> **Aim of the exercise**:
From the entries below, extract every line that includes the word "project".

(Dataset entries)
________________

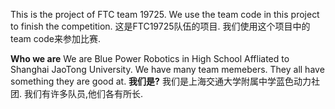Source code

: This is the project of FTC team 19725. 
We use the team code in this project to finish the competition.
这是FTC19725队伍的项目.
我们使用这个项目中的team code来参加比赛.

**Who we are**
We are Blue Power Robotics in High School Affliated to Shanghai JaoTong University.
We have many team memebers. They all have something they are good at.
**我们是?**
我们是上海交通大学附属中学蓝色动力社团.
我们有许多队员,他们各有所长.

________________

> **Final answer**:
: This is the project of FTC team 19725. 
We use the team code in this project to finish the competition.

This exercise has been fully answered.